C Vingerhoets, G Bakker, J van Dijk, OJN Bloemen, Y Wang, RCK Chan, J Booij and TAMJ van Amelsvoort,
European neuropsychopharmacology : the journal of the European College of Neuropsychopharmacology, 2017 09
The acetylcholine muscarinic M1 receptor has been implicated in both psychosis and cognition. Post-mortem research has shown reduced muscarinic M1 receptor density in 25% of chronic patients with schizophrenia. It is unknown whether reduced M1 receptor density is related to cognitive symptoms of psychosis. We investigated the role of the M1 receptor in separate cognitive domains in subjects with a psychotic disorder using a muscarinic M1 antagonist as an acute pharmacological challenge. 33 young subjects with a psychotic disorder and 30 gender, age and IQ matched healthy controls were enrolled.
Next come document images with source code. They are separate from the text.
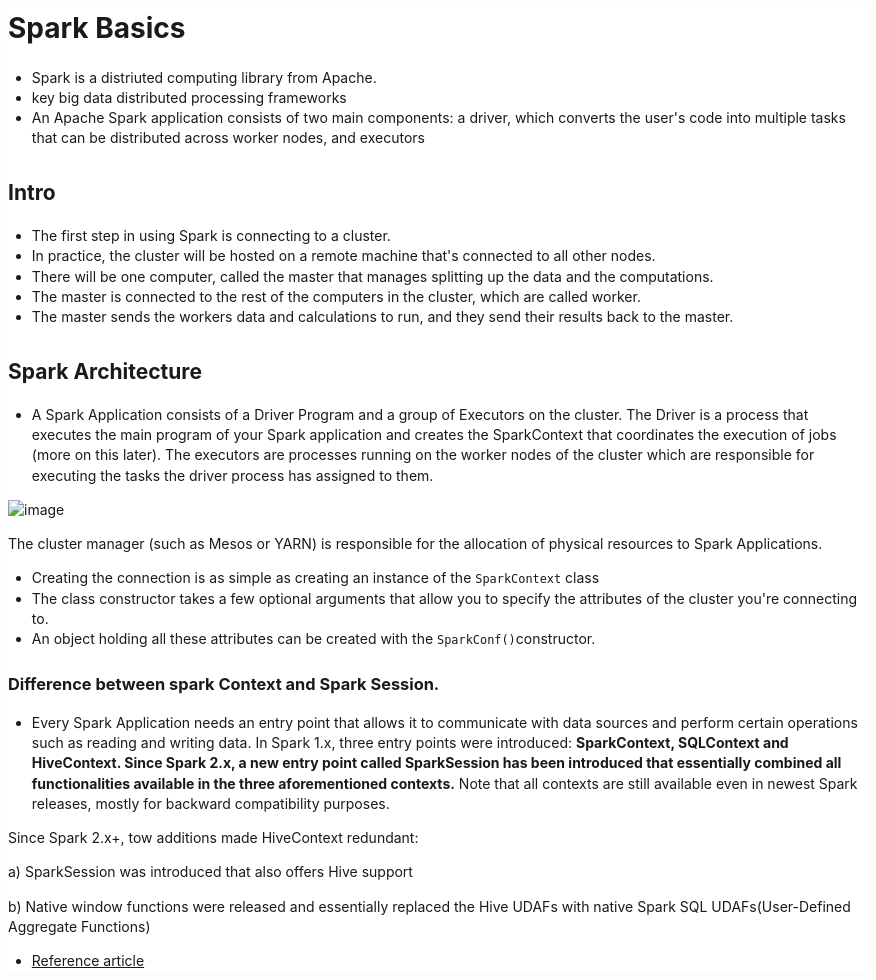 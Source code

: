# Spark Basics
- Spark is a distriuted computing library from Apache.
- key big data distributed processing frameworks
- An Apache Spark application consists of two main components: a driver, which converts the user's code into multiple tasks 
that can be distributed across worker nodes, and executors

## Intro

- The first step in using Spark is connecting to a cluster.
- In practice, the cluster will be hosted on a remote machine that's connected to all other nodes.
- There will be one computer, called the master that manages splitting up the data and the computations.
- The master is connected to the rest of the computers in the cluster, which are called worker. 
- The master sends the workers data and calculations to run, and they send their results back to the master.

## Spark Architecture
- A Spark Application consists of a Driver Program and a group of Executors on the cluster. The Driver is a process that executes the main program of your Spark application and creates the SparkContext that coordinates the execution of jobs (more on this later). The executors are processes running on the worker nodes of the cluster which are responsible for executing the tasks the driver process has assigned to them.

![image](https://user-images.githubusercontent.com/47908891/237017661-f8f01353-f3ea-4147-8aee-3d4678952df8.png)



The cluster manager (such as Mesos or YARN) is responsible for the allocation of physical resources to Spark Applications.

- Creating the connection is as simple as creating an instance of the `SparkContext` class
- The class constructor takes a few optional arguments that allow you to specify the attributes of the cluster you're connecting to.
- An object holding all these attributes can be created with the `SparkConf()`constructor.
### Difference between spark Context and Spark Session.
- Every Spark Application needs an entry point that allows it to communicate with data sources and perform certain operations such as reading and writing data. In Spark 1.x, three entry points were introduced: **SparkContext, SQLContext and HiveContext. Since Spark 2.x, a new entry point called SparkSession has been introduced that essentially combined all functionalities available in the three aforementioned contexts.** Note that all contexts are still available even in newest Spark releases, mostly for backward compatibility purposes.


Since Spark 2.x+, tow additions made HiveContext redundant:

a) SparkSession was introduced that also offers Hive support

b) Native window functions were released and essentially replaced the Hive UDAFs with native Spark SQL UDAFs(User-Defined Aggregate Functions)

- [Reference article](https://towardsdatascience.com/sparksession-vs-sparkcontext-vs-sqlcontext-vs-hivecontext-741d50c9486a)
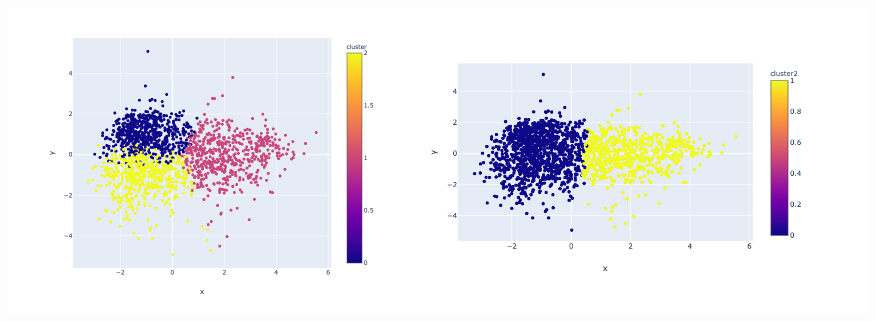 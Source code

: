 <img src="/images/threeclusters.png" width="400" height="300"/> <img src="/images/twoclusters.png" width="400" height="300"/>
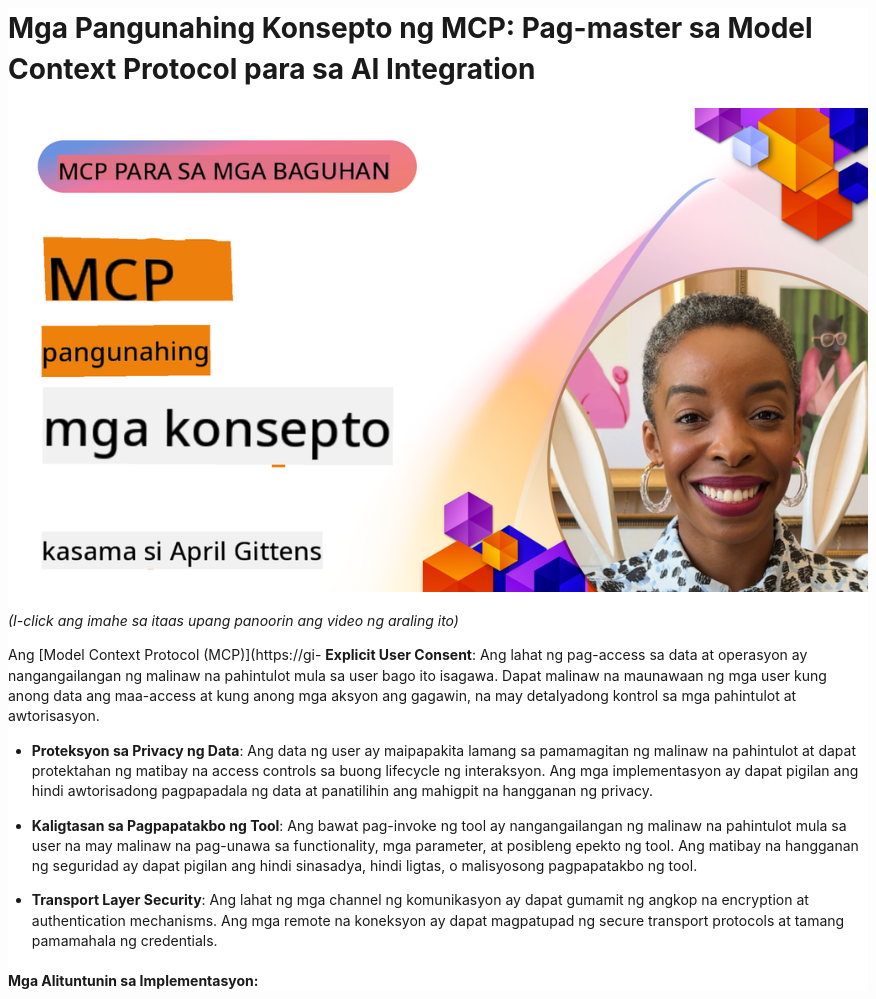 
# Mga Pangunahing Konsepto ng MCP: Pag-master sa Model Context Protocol para sa AI Integration

[![Mga Pangunahing Konsepto ng MCP](../../../translated_images/02.8203e26c6fb5a797f38a10012061013ec66c95bb3260f6c9cfd2bf74b00860e1.tl.png)](https://youtu.be/earDzWGtE84)

_(I-click ang imahe sa itaas upang panoorin ang video ng araling ito)_

Ang [Model Context Protocol (MCP)](https://gi- **Explicit User Consent**: Ang lahat ng pag-access sa data at operasyon ay nangangailangan ng malinaw na pahintulot mula sa user bago ito isagawa. Dapat malinaw na maunawaan ng mga user kung anong data ang maa-access at kung anong mga aksyon ang gagawin, na may detalyadong kontrol sa mga pahintulot at awtorisasyon.

- **Proteksyon sa Privacy ng Data**: Ang data ng user ay maipapakita lamang sa pamamagitan ng malinaw na pahintulot at dapat protektahan ng matibay na access controls sa buong lifecycle ng interaksyon. Ang mga implementasyon ay dapat pigilan ang hindi awtorisadong pagpapadala ng data at panatilihin ang mahigpit na hangganan ng privacy.

- **Kaligtasan sa Pagpapatakbo ng Tool**: Ang bawat pag-invoke ng tool ay nangangailangan ng malinaw na pahintulot mula sa user na may malinaw na pag-unawa sa functionality, mga parameter, at posibleng epekto ng tool. Ang matibay na hangganan ng seguridad ay dapat pigilan ang hindi sinasadya, hindi ligtas, o malisyosong pagpapatakbo ng tool.

- **Transport Layer Security**: Ang lahat ng mga channel ng komunikasyon ay dapat gumamit ng angkop na encryption at authentication mechanisms. Ang mga remote na koneksyon ay dapat magpatupad ng secure transport protocols at tamang pamamahala ng credentials.

#### Mga Alituntunin sa Implementasyon:
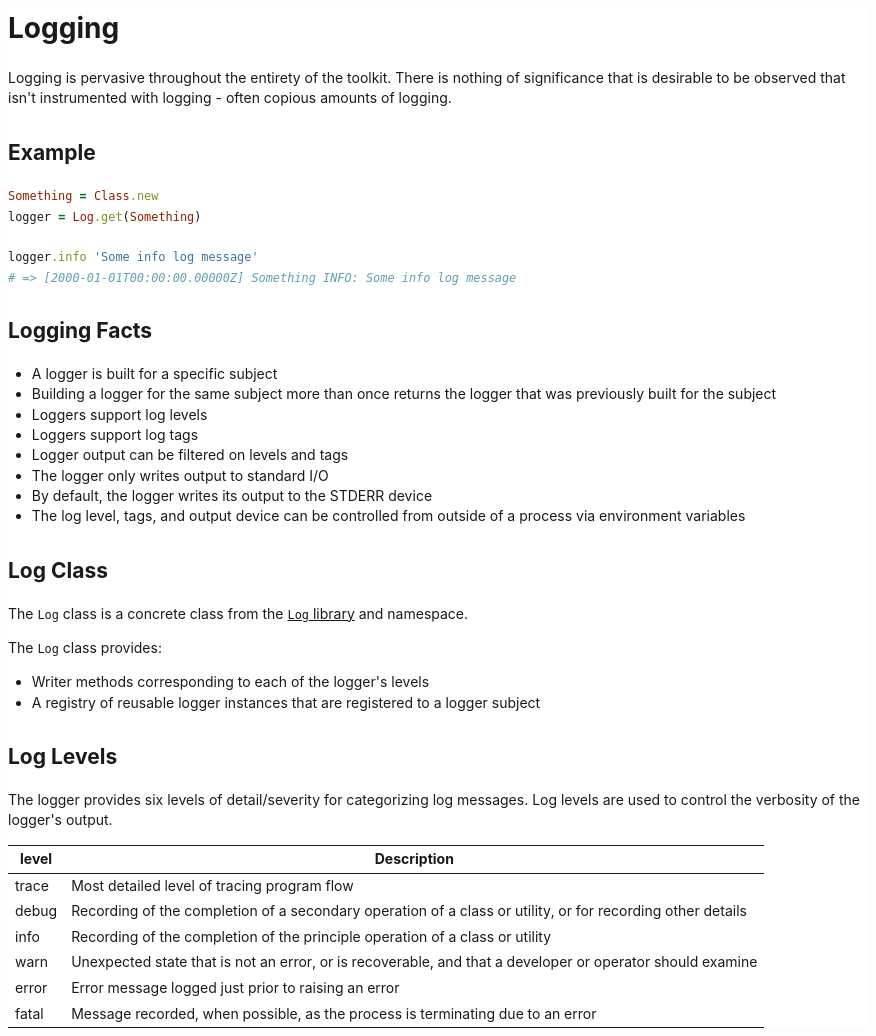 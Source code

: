 # Logging

Logging is pervasive throughout the entirety of the toolkit. There is nothing of significance that is desirable to be observed that isn't instrumented with logging - often copious amounts of logging.

## Example

``` ruby
Something = Class.new
logger = Log.get(Something)

logger.info 'Some info log message'
# => [2000-01-01T00:00:00.00000Z] Something INFO: Some info log message
```

## Logging Facts

- A logger is built for a specific subject
- Building a logger for the same subject more than once returns the logger that was previously built for the subject
- Loggers support log levels
- Loggers support log tags
- Logger output can be filtered on levels and tags
- The logger only writes output to standard I/O
- By default, the logger writes its output to the STDERR device
- The log level, tags, and output device can be controlled from outside of a process via environment variables

## Log Class

The `Log` class is a concrete class from the [`Log` library](../libraries.md#log) and namespace.

The `Log` class provides:

- Writer methods corresponding to each of the logger's levels
- A registry of reusable logger instances that are registered to a logger subject

## Log Levels

The logger provides six levels of detail/severity for categorizing log messages. Log levels are used to control the verbosity of the logger's output.

| level | Description |
| --- | --- |
| trace | Most detailed level of tracing program flow |
| debug | Recording of the completion of a secondary operation of a class or utility, or for recording other details |
| info | Recording of the completion of the principle operation of a class or utility |
| warn | Unexpected state that is not an error, or is recoverable, and that a developer or operator should examine |
| error | Error message logged just prior to raising an error |
| fatal | Message recorded, when possible, as the process is terminating due to an error |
All participants completed a comprehensive cognitive test battery twice: once after placebo and once after oral administration of 4mg. biperiden (M1 antagonist). The order of drug administration was counterbalanced. Biperiden significantly negatively influenced both verbal (p< 0.001 and p=0.032) and visual learning and memory (p=0.028) in both groups. A medication x group interaction effect was found for reasoning and problem solving (p=0.005). No main or interaction effects were found for other cognitive domains. These results provide further in-vivo evidence that the M1 receptor is involved in cognitive functioning, particularly verbal and visual memory processes. Lack of differential effects of biperiden between psychotic subjects and healthy controls may suggest that decreased M1 receptor density is only present in chronic, older schizophrenia patients. However, it remains possible that differential effects of biperiden would be present in more severe cognitive impaired subjects with psychosis after several doses of biperiden instead of a single administration.